Wie leitet man eine Rezension zu Pöbel MCs neuem Album ein, das auf den Namen „Bildungsbürgerprolls“ hört – um sich sogleich als ein solcher zu outen? Mit Adorno selbstverständlich! In Bezug auf politische Musik und deren hohes Potenzial an Wackness hatte sich dieser bereits sehr treffend geäußert: „Ich glaube allerdings, dass Versuche, politischen Protest mit der popular music, also mit der Unterhaltungsmusik zusammenzubringen, deshalb zum Scheitern verurteilt sind, weil die ganze Sphäre der Unterhaltungsmusik, auch wo sie irgendwie modernistisch sich aufputzt, so mit dem Warencharakter, mit dem Amüsement, mit dem Schielen nach dem Konsum verbunden ist, dass also Versuche, dem eine veränderte Funktion zu geben, ganz äußerlich bleiben […].“ Diese Einschätzung Adornos zum Charakter politischer Musik, die er 1968 im Gespräch mit dem Fernsehsender Arte äußerte, dürfte heutzutage so manche*n halbwegs politische*n Künstler*in fronten – vielleicht auch gerade deshalb, weil der Philosoph mit seiner Aussage ziemlich richtig liegt. Und ohne jetzt zu starke Parallelen ziehen zu wollen: Das besagte Zitat ist in gewisser Weise das Prinzip von Pöbel MC – aber eben nur in gewisser Weise. Schließlich äußerte sich der Berliner Rapper bereits auf seiner letzten EP „Pöbel Sports Tape“ durchaus politisch, verzichtete aber bewusst auf bauchlinke Plattitüden oder hochgestochene Sprache. Und ob der Rapper seine Musik als popular bezeichnen würde, ist die andere Frage. Vielmehr, und dieses Prinzip perfektioniert Pöbel MC auf seinem neuen Longplayer „Bildungsbürgerprolls“ gewissermaßen, kokettiert der Rapper ganz bewusst mit vulgärer Sprache und einem entsprechenden Habitus, um autoritäre Sprachpolizei-Linke nicht nur zu provozieren, sondern ihnen auch den Spiegel vorzuhalten. Manche Feuilletonist*innen mögen darin (gerade in Bezug auf den Albumtitel) eine ironische Form des Klassenbewusstseins sehen, für mich zeugt das Ganze vor allem von Reflektiertheit. Widersprüche bis zu einem gewissen Grad aushalten – eine Form der Selbstkritik, die gemeinhin stark unterschätzt wird.

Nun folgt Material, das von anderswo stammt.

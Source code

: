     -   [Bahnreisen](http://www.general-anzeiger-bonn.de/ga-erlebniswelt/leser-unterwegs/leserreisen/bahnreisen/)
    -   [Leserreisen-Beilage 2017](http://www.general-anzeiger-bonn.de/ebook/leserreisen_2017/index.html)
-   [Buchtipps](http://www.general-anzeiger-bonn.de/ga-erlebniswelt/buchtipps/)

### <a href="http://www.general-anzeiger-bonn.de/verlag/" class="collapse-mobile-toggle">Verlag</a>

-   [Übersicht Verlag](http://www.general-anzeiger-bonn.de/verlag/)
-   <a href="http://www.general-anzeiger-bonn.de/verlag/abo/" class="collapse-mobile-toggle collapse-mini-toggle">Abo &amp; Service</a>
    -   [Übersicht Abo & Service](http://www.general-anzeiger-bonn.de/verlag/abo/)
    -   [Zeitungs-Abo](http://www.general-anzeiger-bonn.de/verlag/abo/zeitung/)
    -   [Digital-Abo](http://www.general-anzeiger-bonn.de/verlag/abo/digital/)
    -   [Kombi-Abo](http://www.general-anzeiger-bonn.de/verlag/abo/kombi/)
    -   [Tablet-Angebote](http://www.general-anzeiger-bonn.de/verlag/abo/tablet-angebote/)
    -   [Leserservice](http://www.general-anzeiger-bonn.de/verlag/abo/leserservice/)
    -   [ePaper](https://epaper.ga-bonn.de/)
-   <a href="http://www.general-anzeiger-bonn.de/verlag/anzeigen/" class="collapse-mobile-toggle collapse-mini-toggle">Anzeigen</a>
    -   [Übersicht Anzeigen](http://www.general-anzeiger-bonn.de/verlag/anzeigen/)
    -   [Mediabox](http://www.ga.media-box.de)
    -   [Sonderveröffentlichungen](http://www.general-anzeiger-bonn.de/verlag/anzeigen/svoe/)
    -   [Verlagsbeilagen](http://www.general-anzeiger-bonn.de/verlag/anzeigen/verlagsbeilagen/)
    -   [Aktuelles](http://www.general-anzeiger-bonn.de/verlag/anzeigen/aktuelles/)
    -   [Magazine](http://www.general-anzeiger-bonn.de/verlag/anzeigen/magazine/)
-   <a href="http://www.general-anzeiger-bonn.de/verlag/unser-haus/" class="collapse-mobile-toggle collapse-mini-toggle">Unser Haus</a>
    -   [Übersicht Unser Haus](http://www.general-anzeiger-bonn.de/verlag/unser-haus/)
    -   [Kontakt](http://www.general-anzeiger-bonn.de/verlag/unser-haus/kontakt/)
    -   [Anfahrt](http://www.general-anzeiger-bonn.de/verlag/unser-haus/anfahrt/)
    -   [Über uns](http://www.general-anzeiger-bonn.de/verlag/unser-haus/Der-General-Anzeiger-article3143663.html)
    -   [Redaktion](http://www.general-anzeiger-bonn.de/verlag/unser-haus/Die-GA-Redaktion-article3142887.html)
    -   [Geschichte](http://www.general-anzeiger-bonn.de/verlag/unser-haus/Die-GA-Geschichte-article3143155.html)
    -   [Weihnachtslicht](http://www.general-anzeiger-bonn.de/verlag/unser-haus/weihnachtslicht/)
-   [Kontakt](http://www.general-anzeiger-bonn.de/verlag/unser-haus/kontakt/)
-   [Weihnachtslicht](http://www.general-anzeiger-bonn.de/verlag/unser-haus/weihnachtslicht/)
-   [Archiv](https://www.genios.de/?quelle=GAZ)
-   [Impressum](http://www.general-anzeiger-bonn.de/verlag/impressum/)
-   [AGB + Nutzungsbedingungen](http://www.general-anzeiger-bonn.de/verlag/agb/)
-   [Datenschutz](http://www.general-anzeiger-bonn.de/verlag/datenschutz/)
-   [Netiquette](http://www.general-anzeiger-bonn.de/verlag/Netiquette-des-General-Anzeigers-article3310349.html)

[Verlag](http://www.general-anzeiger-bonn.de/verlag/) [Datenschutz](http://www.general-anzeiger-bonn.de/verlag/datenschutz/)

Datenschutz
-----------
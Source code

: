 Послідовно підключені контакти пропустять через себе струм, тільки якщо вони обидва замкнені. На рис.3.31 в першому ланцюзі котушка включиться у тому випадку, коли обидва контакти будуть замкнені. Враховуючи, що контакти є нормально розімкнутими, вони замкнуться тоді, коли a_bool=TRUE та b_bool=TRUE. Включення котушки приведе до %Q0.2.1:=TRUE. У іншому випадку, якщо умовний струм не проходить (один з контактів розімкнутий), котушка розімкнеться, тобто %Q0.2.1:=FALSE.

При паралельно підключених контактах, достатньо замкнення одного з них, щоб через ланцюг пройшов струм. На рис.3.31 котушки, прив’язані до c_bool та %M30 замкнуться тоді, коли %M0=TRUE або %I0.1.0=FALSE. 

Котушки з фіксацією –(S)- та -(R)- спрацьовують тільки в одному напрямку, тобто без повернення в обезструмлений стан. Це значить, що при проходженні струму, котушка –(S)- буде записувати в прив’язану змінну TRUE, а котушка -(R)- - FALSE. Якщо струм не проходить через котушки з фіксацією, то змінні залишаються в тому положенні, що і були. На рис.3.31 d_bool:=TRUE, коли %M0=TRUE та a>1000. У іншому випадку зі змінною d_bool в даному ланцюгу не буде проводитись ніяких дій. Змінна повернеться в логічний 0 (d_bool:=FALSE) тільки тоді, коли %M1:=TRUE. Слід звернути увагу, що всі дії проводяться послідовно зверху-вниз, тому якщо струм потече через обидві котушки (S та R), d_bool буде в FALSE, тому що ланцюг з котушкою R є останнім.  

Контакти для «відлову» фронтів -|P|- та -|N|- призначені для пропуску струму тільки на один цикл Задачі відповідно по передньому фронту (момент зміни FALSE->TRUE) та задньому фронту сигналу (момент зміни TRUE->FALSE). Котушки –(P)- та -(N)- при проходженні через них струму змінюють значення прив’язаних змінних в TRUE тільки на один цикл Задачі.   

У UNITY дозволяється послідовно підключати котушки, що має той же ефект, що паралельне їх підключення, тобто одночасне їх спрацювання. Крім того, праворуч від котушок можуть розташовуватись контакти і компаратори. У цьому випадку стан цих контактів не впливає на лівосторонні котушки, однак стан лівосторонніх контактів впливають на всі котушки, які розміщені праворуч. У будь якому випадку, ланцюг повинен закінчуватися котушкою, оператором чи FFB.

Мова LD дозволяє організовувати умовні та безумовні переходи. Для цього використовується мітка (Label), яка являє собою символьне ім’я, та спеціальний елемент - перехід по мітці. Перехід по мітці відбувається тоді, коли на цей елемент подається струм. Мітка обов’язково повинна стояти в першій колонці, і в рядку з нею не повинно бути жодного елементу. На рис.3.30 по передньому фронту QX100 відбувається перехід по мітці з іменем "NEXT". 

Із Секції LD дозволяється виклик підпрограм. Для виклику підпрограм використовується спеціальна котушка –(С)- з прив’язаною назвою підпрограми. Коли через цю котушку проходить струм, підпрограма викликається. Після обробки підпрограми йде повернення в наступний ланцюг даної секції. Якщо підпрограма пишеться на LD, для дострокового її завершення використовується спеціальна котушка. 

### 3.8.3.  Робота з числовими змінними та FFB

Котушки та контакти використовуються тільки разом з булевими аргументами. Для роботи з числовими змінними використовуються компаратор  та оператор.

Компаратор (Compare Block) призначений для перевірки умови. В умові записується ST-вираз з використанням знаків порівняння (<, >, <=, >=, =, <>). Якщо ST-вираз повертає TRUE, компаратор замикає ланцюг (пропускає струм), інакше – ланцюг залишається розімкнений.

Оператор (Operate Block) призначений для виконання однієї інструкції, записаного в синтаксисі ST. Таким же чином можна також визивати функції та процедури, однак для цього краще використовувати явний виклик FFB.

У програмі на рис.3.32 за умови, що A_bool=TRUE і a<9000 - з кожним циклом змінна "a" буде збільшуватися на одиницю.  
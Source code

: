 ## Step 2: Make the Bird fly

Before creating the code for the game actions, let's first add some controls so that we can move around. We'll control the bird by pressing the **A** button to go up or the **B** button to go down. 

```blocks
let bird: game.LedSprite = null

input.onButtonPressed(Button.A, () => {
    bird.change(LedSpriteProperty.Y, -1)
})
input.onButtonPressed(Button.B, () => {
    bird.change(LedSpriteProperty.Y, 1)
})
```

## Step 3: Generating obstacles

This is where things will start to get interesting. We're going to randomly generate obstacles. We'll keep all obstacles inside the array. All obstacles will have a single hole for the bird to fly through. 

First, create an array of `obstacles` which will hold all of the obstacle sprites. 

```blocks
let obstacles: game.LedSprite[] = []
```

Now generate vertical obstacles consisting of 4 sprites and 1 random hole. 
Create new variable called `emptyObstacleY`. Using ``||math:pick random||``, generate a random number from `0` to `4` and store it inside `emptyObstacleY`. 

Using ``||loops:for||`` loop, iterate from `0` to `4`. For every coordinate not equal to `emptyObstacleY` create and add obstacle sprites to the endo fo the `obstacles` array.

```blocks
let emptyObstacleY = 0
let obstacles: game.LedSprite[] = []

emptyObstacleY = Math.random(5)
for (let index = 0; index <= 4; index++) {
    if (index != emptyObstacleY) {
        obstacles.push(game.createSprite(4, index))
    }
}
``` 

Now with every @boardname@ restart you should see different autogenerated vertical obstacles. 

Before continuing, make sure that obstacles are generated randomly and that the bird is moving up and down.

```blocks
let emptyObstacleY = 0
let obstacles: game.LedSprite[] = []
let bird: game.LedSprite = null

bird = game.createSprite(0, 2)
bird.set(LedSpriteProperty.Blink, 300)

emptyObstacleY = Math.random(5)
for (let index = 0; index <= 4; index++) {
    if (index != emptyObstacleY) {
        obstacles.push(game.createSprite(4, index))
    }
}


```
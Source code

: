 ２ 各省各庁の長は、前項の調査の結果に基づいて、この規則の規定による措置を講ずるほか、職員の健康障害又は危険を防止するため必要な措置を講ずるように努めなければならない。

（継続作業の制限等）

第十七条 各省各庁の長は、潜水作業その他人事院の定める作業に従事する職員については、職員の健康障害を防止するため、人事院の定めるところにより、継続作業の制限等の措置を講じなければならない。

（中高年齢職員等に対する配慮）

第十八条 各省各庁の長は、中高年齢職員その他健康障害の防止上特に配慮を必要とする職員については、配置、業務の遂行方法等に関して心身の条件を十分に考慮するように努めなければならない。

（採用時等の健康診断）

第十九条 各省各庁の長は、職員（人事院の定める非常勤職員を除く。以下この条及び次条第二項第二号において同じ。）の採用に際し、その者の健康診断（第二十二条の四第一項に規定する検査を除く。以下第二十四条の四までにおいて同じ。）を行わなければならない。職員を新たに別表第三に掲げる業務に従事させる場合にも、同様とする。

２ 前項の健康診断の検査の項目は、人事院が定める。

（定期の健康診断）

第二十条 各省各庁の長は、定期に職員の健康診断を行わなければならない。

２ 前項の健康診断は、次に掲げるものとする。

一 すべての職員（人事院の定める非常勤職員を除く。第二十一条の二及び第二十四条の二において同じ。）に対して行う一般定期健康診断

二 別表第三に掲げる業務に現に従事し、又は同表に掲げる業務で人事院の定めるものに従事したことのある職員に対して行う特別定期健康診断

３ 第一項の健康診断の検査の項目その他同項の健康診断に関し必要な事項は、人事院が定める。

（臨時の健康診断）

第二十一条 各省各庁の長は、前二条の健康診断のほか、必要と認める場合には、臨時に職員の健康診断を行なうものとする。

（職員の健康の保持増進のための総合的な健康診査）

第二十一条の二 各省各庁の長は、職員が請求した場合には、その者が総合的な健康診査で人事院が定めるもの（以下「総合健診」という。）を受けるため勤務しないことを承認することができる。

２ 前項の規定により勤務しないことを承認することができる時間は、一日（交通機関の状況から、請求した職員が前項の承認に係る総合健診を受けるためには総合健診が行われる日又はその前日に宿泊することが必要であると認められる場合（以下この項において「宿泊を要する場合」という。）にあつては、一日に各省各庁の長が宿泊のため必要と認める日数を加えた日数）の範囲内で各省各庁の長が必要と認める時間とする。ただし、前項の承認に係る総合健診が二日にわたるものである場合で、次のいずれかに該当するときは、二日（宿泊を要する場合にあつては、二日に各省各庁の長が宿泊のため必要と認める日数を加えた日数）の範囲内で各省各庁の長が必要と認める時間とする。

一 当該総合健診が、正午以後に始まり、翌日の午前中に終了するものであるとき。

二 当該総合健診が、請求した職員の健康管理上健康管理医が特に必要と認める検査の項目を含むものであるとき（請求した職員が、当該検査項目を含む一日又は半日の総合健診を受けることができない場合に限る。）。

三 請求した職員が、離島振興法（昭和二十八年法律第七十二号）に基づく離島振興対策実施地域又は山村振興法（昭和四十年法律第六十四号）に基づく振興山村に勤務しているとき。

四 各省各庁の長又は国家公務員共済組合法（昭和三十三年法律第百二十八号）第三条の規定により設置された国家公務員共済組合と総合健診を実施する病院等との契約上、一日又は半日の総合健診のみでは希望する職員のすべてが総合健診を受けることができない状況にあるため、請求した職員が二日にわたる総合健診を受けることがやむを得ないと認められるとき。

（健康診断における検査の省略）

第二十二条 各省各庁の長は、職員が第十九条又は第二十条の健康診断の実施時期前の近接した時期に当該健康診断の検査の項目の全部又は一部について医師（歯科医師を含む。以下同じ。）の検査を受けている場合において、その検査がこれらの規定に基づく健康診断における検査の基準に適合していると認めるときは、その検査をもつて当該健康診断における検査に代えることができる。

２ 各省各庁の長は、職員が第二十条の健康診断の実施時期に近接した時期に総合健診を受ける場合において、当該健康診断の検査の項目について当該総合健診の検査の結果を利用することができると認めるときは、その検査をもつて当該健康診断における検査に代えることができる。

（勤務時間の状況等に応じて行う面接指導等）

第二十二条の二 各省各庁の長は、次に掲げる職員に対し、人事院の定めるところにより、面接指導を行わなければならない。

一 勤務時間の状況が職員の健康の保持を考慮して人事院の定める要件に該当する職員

Vor allem ist „Bildungsbürgerprolls“ aber eines: musikalisch großartiger Rap, der gut knallt und einen Flow hat, der den Sound der Vorgänger-EP nicht nur fortführt, sondern sogar noch übertrifft. Besonders der Titeltrack, der mit „Patchworkwendekids“ bereits als Doppel-Single veröffentlicht wurde und die Grundrichtung für die anderen Tracks vorgibt, zeigt eindrucksvoll, dass Pöbel auch auf Albumlänge zu überzeugen weiß. Gutes Stichwort: Überzeugt ist der Rapper von sich schon fast übermäßig, aber wenn er sich als selbsterklärter Bildungsbürgerproll für eine konsensuale und emanzipatorische Sexualität und gegen sexistische Macker (von denen es im Rap, aber auch gesamtgesellschaftlich leider mehr als genug gibt) positioniert, ist mir das mehr als recht. Insofern ist „Bildungsbürgerprolls“ keine schwülstige Utopie, vor allem eins: musikalisch großartig, ein bisschen dicke Hose und auf ehrliche Weise pragmatisch. Für mich ein heißer Anwärter auf das Rap-Album des Jahres – und das schon jetzt!